Pictures excluded, please retype exactly the lines from the start of the data through the line that contains "Partia, która zmierzała", both ends kept, and nothing beyond them.

Data to process START

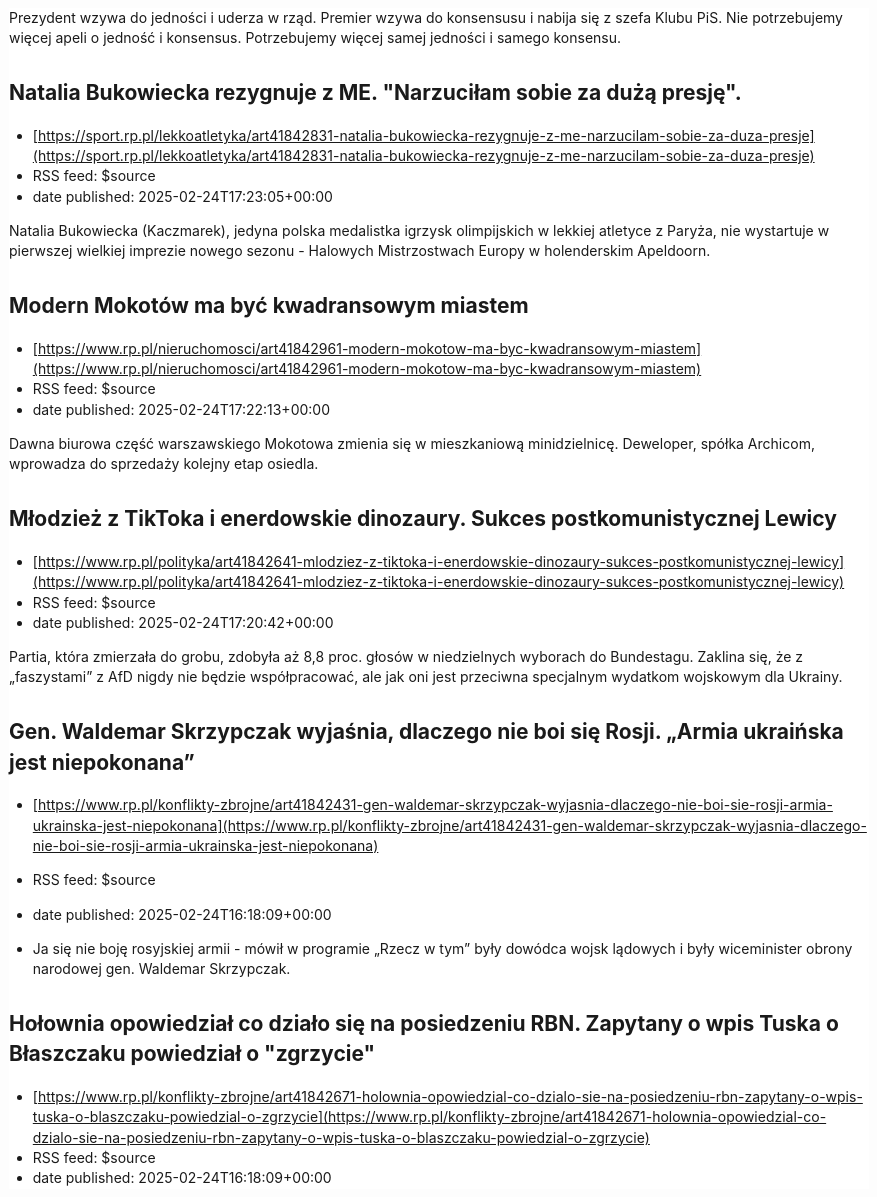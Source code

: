 Prezydent wzywa do jedności i uderza w rząd. Premier wzywa do konsensusu i nabija się z szefa Klubu PiS. Nie potrzebujemy więcej apeli o jedność i konsensus. Potrzebujemy więcej samej jedności i samego konsensu.

## Natalia Bukowiecka rezygnuje z ME. "Narzuciłam sobie za dużą presję".
 - [https://sport.rp.pl/lekkoatletyka/art41842831-natalia-bukowiecka-rezygnuje-z-me-narzucilam-sobie-za-duza-presje](https://sport.rp.pl/lekkoatletyka/art41842831-natalia-bukowiecka-rezygnuje-z-me-narzucilam-sobie-za-duza-presje)
 - RSS feed: $source
 - date published: 2025-02-24T17:23:05+00:00

Natalia Bukowiecka (Kaczmarek), jedyna polska medalistka igrzysk olimpijskich w lekkiej atletyce z Paryża, nie wystartuje w pierwszej wielkiej imprezie nowego sezonu - Halowych Mistrzostwach Europy w holenderskim Apeldoorn.

## Modern Mokotów ma być kwadransowym miastem
 - [https://www.rp.pl/nieruchomosci/art41842961-modern-mokotow-ma-byc-kwadransowym-miastem](https://www.rp.pl/nieruchomosci/art41842961-modern-mokotow-ma-byc-kwadransowym-miastem)
 - RSS feed: $source
 - date published: 2025-02-24T17:22:13+00:00

Dawna biurowa część warszawskiego Mokotowa zmienia się w mieszkaniową minidzielnicę. Deweloper, spółka Archicom, wprowadza do sprzedaży kolejny etap osiedla.

## Młodzież z TikToka i enerdowskie dinozaury. Sukces postkomunistycznej Lewicy
 - [https://www.rp.pl/polityka/art41842641-mlodziez-z-tiktoka-i-enerdowskie-dinozaury-sukces-postkomunistycznej-lewicy](https://www.rp.pl/polityka/art41842641-mlodziez-z-tiktoka-i-enerdowskie-dinozaury-sukces-postkomunistycznej-lewicy)
 - RSS feed: $source
 - date published: 2025-02-24T17:20:42+00:00

Partia, która zmierzała do grobu, zdobyła aż 8,8 proc. głosów w niedzielnych wyborach do Bundestagu. Zaklina się, że z „faszystami” z AfD nigdy nie będzie współpracować, ale jak oni jest przeciwna specjalnym wydatkom wojskowym dla Ukrainy.

## Gen. Waldemar Skrzypczak wyjaśnia, dlaczego nie boi się Rosji. „Armia ukraińska jest niepokonana”
 - [https://www.rp.pl/konflikty-zbrojne/art41842431-gen-waldemar-skrzypczak-wyjasnia-dlaczego-nie-boi-sie-rosji-armia-ukrainska-jest-niepokonana](https://www.rp.pl/konflikty-zbrojne/art41842431-gen-waldemar-skrzypczak-wyjasnia-dlaczego-nie-boi-sie-rosji-armia-ukrainska-jest-niepokonana)
 - RSS feed: $source
 - date published: 2025-02-24T16:18:09+00:00

- Ja się nie boję rosyjskiej armii - mówił w programie „Rzecz w tym” były dowódca wojsk lądowych i były wiceminister obrony narodowej gen. Waldemar Skrzypczak.

## Hołownia opowiedział co działo się na posiedzeniu RBN. Zapytany o wpis Tuska o Błaszczaku powiedział o "zgrzycie"
 - [https://www.rp.pl/konflikty-zbrojne/art41842671-holownia-opowiedzial-co-dzialo-sie-na-posiedzeniu-rbn-zapytany-o-wpis-tuska-o-blaszczaku-powiedzial-o-zgrzycie](https://www.rp.pl/konflikty-zbrojne/art41842671-holownia-opowiedzial-co-dzialo-sie-na-posiedzeniu-rbn-zapytany-o-wpis-tuska-o-blaszczaku-powiedzial-o-zgrzycie)
 - RSS feed: $source
 - date published: 2025-02-24T16:18:09+00:00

Data to process END

Task answer:
Source code

: Prezydent wzywa do jedności i uderza w rząd. Premier wzywa do konsensusu i nabija się z szefa Klubu PiS. Nie potrzebujemy więcej apeli o jedność i konsensus. Potrzebujemy więcej samej jedności i samego konsensu.

## Natalia Bukowiecka rezygnuje z ME. "Narzuciłam sobie za dużą presję".
 - [https://sport.rp.pl/lekkoatletyka/art41842831-natalia-bukowiecka-rezygnuje-z-me-narzucilam-sobie-za-duza-presje](https://sport.rp.pl/lekkoatletyka/art41842831-natalia-bukowiecka-rezygnuje-z-me-narzucilam-sobie-za-duza-presje)
 - RSS feed: $source
 - date published: 2025-02-24T17:23:05+00:00

Natalia Bukowiecka (Kaczmarek), jedyna polska medalistka igrzysk olimpijskich w lekkiej atletyce z Paryża, nie wystartuje w pierwszej wielkiej imprezie nowego sezonu - Halowych Mistrzostwach Europy w holenderskim Apeldoorn.

## Modern Mokotów ma być kwadransowym miastem
 - [https://www.rp.pl/nieruchomosci/art41842961-modern-mokotow-ma-byc-kwadransowym-miastem](https://www.rp.pl/nieruchomosci/art41842961-modern-mokotow-ma-byc-kwadransowym-miastem)
 - RSS feed: $source
 - date published: 2025-02-24T17:22:13+00:00

Dawna biurowa część warszawskiego Mokotowa zmienia się w mieszkaniową minidzielnicę. Deweloper, spółka Archicom, wprowadza do sprzedaży kolejny etap osiedla.

## Młodzież z TikToka i enerdowskie dinozaury. Sukces postkomunistycznej Lewicy
 - [https://www.rp.pl/polityka/art41842641-mlodziez-z-tiktoka-i-enerdowskie-dinozaury-sukces-postkomunistycznej-lewicy](https://www.rp.pl/polityka/art41842641-mlodziez-z-tiktoka-i-enerdowskie-dinozaury-sukces-postkomunistycznej-lewicy)
 - RSS feed: $source
 - date published: 2025-02-24T17:20:42+00:00

Partia, która zmierzała do grobu, zdobyła aż 8,8 proc. głosów w niedzielnych wyborach do Bundestagu. Zaklina się, że z „faszystami” z AfD nigdy nie będzie współpracować, ale jak oni jest przeciwna specjalnym wydatkom wojskowym dla Ukrainy.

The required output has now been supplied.